Change in Amplitude with respect to Driven Frequencies

[Azer]

Homework Statement

A mass-spring system has $$b/m = \omega_0/5$$ , where b is the damping constant and $$\omega_0$$ the natural frequency. How does its amplitude when driven at frequencies 10% above $$\omega_0$$ compare with its amplitude at $$\omega _0$$ ? How does its amplitude when driven at frequencies 10% below $$\omega_0$$ compare with its amplitude at $$\omega _0$$ ?

Homework Equations

(1) $$A(\omega) = \frac{F_0}{m\sqrt{(\omega^2_d - \omega^2_0)^2 + \frac{b^2\omega^2_0}{m^2}}}$$

(2) $$\omega^2_0=\frac{25b^2}{m^2}$$

The Attempt at a Solution

Plugging in 1.1 for $$\omega_d$$ in equation 1 (since it is 10% more than $$\omega_0$$ ) and using equation 2 to substitute $$\omega^2_0$$ for $$\frac{25b^2}{m^2}$$ gives an amplitude of $$\frac{mF_0}{b^2}*1/7.25$$ . Plugging in 0 for the driving force yields an amplitude of $$\frac{mF_0}{b^2}*1/5$$ . The amplitude when driven over the amplitude given by the natural frequency should be 5/7.25*100%. Rounded to two sig figs, as my online homework demands, should yield 69%. It is telling me that I have made a rounding error, but I cannot find where.

 

[Redbelly98]

Welcome to Physics Forums.

According to this, the final ω₀ under the √ should actually be ω:

http://hyperphysics.phy-astr.gsu.edu/Hbase/oscdr.html#c1

 

[Azer]

$$\omega_0$$ should not change whether the system is driven or not.

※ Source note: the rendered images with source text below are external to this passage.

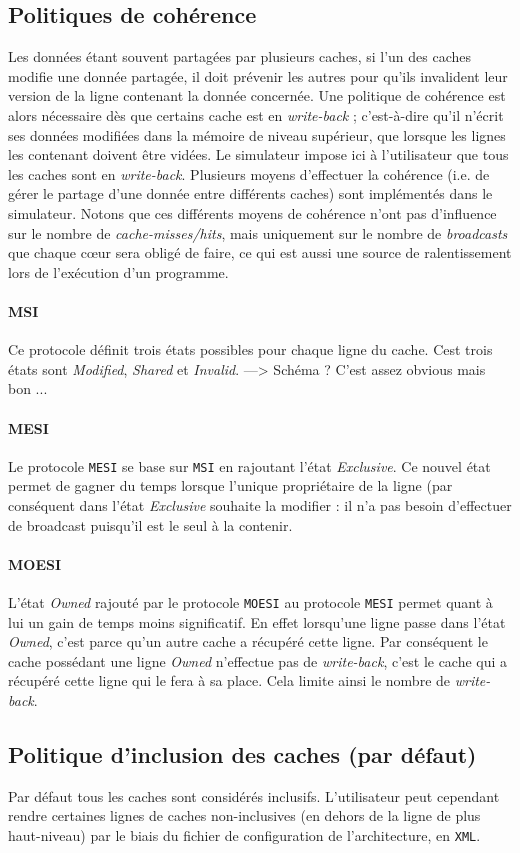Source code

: \subsection{Politiques de cohérence}

Les données étant souvent partagées par plusieurs caches, si l'un des caches modifie une donnée partagée, il doit prévenir les autres pour qu'ils invalident leur version de la ligne contenant la donnée concernée. Une politique de cohérence est alors nécessaire dès  que certains cache est en \emph{write-back} ; c'est-à-dire qu'il n'écrit ses données modifiées dans la mémoire de niveau supérieur, que lorsque les lignes les contenant doivent être vidées. Le simulateur impose ici à l'utilisateur que tous les caches sont en \emph{write-back}.
Plusieurs moyens d'effectuer la cohérence (i.e. de gérer le partage d'une donnée entre différents caches) sont implémentés dans le simulateur. Notons que ces différents moyens de cohérence n'ont pas d'influence sur le nombre de \emph{cache-misses/hits}, mais uniquement sur le nombre de \emph{broadcasts} que chaque c\oe ur sera obligé de faire, ce qui est aussi une source de ralentissement lors de l'exécution d'un programme. 

\paragraph{MSI} Ce protocole définit trois états possibles pour chaque ligne du cache. Cest trois états sont \emph{Modified}, \emph{Shared} et \emph{Invalid}. ---> Schéma ? C'est assez obvious mais bon ...

\paragraph{MESI} Le protocole \texttt{MESI} se base sur \texttt{MSI} en rajoutant l'état \emph{Exclusive}. Ce nouvel état permet de gagner du temps lorsque l'unique propriétaire de la ligne (par conséquent dans l'état \emph{Exclusive} souhaite la modifier : il n'a pas besoin d'effectuer de broadcast puisqu'il est le seul à la contenir.

\paragraph{MOESI} L'état \emph{Owned} rajouté par le protocole \texttt{MOESI} au protocole \texttt{MESI} permet quant à lui un gain de temps moins significatif. En effet lorsqu'une ligne passe dans l'état \emph{Owned}, c'est parce qu'un autre cache a récupéré cette ligne. Par conséquent le cache possédant une ligne \emph{Owned} n'effectue pas de \emph{write-back}, c'est le cache qui a récupéré cette ligne qui le fera à sa place. Cela limite ainsi le nombre de \emph{write-back}.

\subsection{Politique d'inclusion des caches (par défaut)}

Par défaut tous les caches sont considérés inclusifs. L'utilisateur peut cependant rendre certaines lignes de caches non-inclusives (en dehors de la ligne de plus haut-niveau) par le biais du fichier de configuration de l'architecture, en \texttt{XML}.
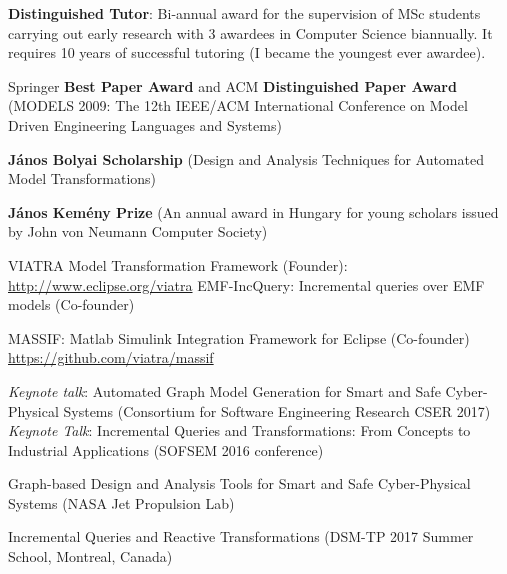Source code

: \documentclass{xetexCV}
\begin{document}
\textbf{Distinguished Tutor}:  Bi-annual award for the supervision
of MSc students carrying out early research with 3 awardees in Computer
Science biannually. It requires 10 years of successful tutoring (I
became the youngest ever awardee). 

Springer \textbf{Best Paper Award} and ACM \textbf{Distinguished Paper Award} \newline (MODELS
2009: The 12th IEEE/ACM International Conference on Model Driven Engineering Languages and
Systems) 

\textbf{J\'anos Bolyai Scholarship}  (Design and Analysis Techniques
for Automated Model Transformations) 

\textbf{J\'anos Kem\'eny Prize } (An annual
award in Hungary for young scholars issued by John von Neumann Computer Society)


VIATRA  Model Transformation Framework (Founder): \newline
\url{http://www.eclipse.org/viatra} 
EMF-IncQuery:  Incremental queries over EMF models (Co-founder) 

MASSIF:  Matlab Simulink Integration Framework for Eclipse (Co-founder) \newline 
\url{https://github.com/viatra/massif} 



\emph{Keynote talk}: Automated  Graph Model Generation for Smart and Safe Cyber-Physical Systems (Consortium for Software Engineering Research CSER 2017) \\

\emph{Keynote Talk}:  Incremental Queries and Transformations: From Concepts to Industrial Applications  (SOFSEM 2016 conference) 

Graph-based  Design and Analysis Tools for Smart and Safe Cyber-Physical Systems (NASA Jet Propulsion Lab) 

Incremental Queries and Reactive Transformations (DSM-TP 2017 Summer School, Montreal, Canada)
\end{document}
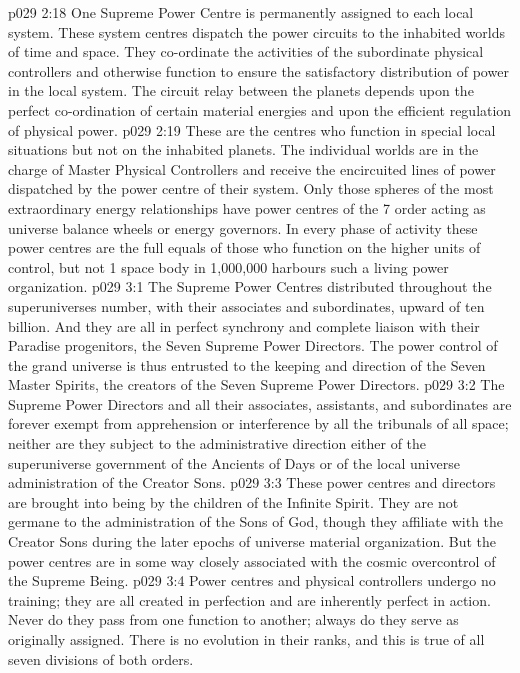\vs p029 2:18 \bibnobreakspace {} One Supreme Power Centre is permanently assigned to each local system. These system centres dispatch the power circuits to the inhabited worlds of time and space. They co\hyp{}ordinate the activities of the subordinate physical controllers and otherwise function to ensure the satisfactory distribution of power in the local system. The circuit relay between the planets depends upon the perfect co\hyp{}ordination of certain material energies and upon the efficient regulation of physical power.
\vs p029 2:19 \bibnobreakspace {} These are the centres who function in special local situations but not on the inhabited planets. The individual worlds are in the charge of Master Physical Controllers and receive the encircuited lines of power dispatched by the power centre of their system. Only those spheres of the most extraordinary energy relationships have power centres of the 7 order acting as universe balance wheels or energy governors. In every phase of activity these power centres are the full equals of those who function on the higher units of control, but not 1 space body in 1,000,000 harbours such a living power organization.
\vs p029 3:1 The Supreme Power Centres distributed throughout the superuniverses number, with their associates and subordinates, upward of ten billion. And they are all in perfect synchrony and complete liaison with their Paradise progenitors, the Seven Supreme Power Directors. The power control of the grand universe is thus entrusted to the keeping and direction of the Seven Master Spirits, the creators of the Seven Supreme Power Directors.
\vs p029 3:2 The Supreme Power Directors and all their associates, assistants, and subordinates are forever exempt from apprehension or interference by all the tribunals of all space; neither are they subject to the administrative direction either of the superuniverse government of the Ancients of Days or of the local universe administration of the Creator Sons.
\vs p029 3:3 These power centres and directors are brought into being by the children of the Infinite Spirit. They are not germane to the administration of the Sons of God, though they affiliate with the Creator Sons during the later epochs of universe material organization. But the power centres are in some way closely associated with the cosmic overcontrol of the Supreme Being.
\vs p029 3:4 \pc Power centres and physical controllers undergo no training; they are all created in perfection and are inherently perfect in action. Never do they pass from one function to another; always do they serve as originally assigned. There is no evolution in their ranks, and this is true of all seven divisions of both orders.
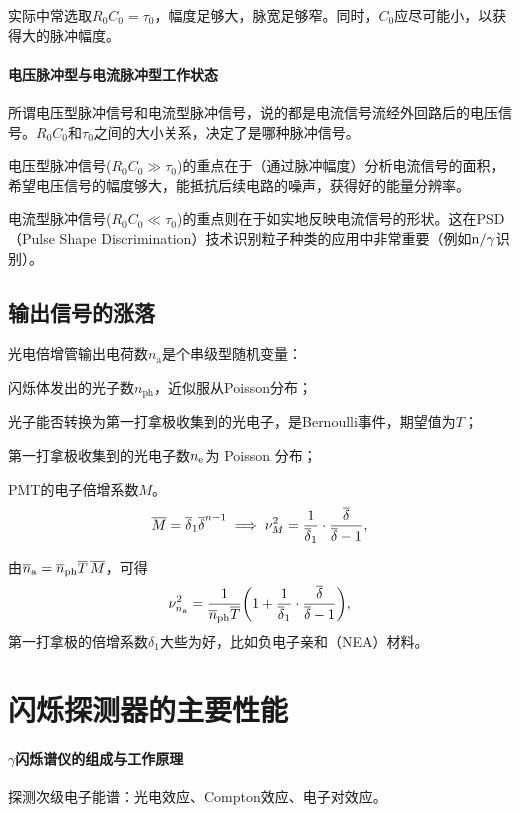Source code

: 实际中常选取$R_0C_0 = \tau_0$，幅度足够大，脉宽足够窄。同时，$C_0$应尽可能小，以获得大的脉冲幅度。
\paragraph{电压脉冲型与电流脉冲型工作状态}
所谓电压型脉冲信号和电流型脉冲信号，说的都是电流信号流经外回路后的电压信号。$R_0C_0$和$\tau_0$之间的大小关系，决定了是哪种脉冲信号。
\begin{compactitem}
	\item 电压型脉冲信号($R_0C_0 \gg \tau_0$)的重点在于（通过脉冲幅度）分析电流信号的面积，希望电压信号的幅度够大，能抵抗后续电路的噪声，获得好的能量分辨率。
	\item 电流型脉冲信号($R_0C_0 \ll \tau_0$)的重点则在于如实地反映电流信号的形状。这在PSD （Pulse Shape Discrimination）技术识别粒子种类的应用中非常重要（例如$\mathrm n/\gamma$识别）。
\end{compactitem}

\subsection{输出信号的涨落}

光电倍增管输出电荷数$n_{\mathrm{a}}$是个串级型随机变量：
\begin{compactitem}
	\item 闪烁体发出的光子数$n_{\mathrm{ph}}$，近似服从Poisson分布；
	\item 光子能否转换为第一打拿极收集到的光电子，是Bernoulli事件，期望值为$T$；
	\item 第一打拿极收集到的光电子数$n_{\mathrm{e}}$为 Poisson 分布；
	\item PMT的电子倍增系数$M$。
	\[
		\overline{M} = \overline{\delta}_1\overline{\delta}^{n-1} \implies \nu_M^2 = \frac1{\overline{\delta}_1} \cdot \frac{\overline{\delta}}{\overline{\delta} - 1},
	\]
\end{compactitem}
由$\overline{n}_{\mathrm{a}} = \overline{n}_{\mathrm{ph}}\overline{T}\,\overline{M}$，可得
\begin{align}
	\nu_{n_{\mathrm{a}}}^2 = \frac1{\overline{n}_{\mathrm{ph}}\overline{T}}\biggl(1 + \frac1{\overline{\delta}_1} \cdot \frac{\overline{\delta}}{\overline{\delta} - 1}\biggr),
\end{align}
第一打拿极的倍增系数$\delta_1$大些为好，比如负电子亲和（NEA）材料。

\section{闪烁探测器的主要性能}

\paragraph{$\gamma$闪烁谱仪的组成与工作原理}
探测次级电子能谱：光电效应、Compton效应、电子对效应。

It is the natural frequency. $$\omega_d$$ however, will be changing in each of the three calculations of amplitude.

 

[Redbelly98]

Yes, most definitely.

Um, I meant it should be ω_d, not ω. Sorry. Here's a more direct link:

http://hyperphysics.phy-astr.gsu.edu/Hbase/oscdr.html#c2

Look at the term called A. Also, their ω is your ω_d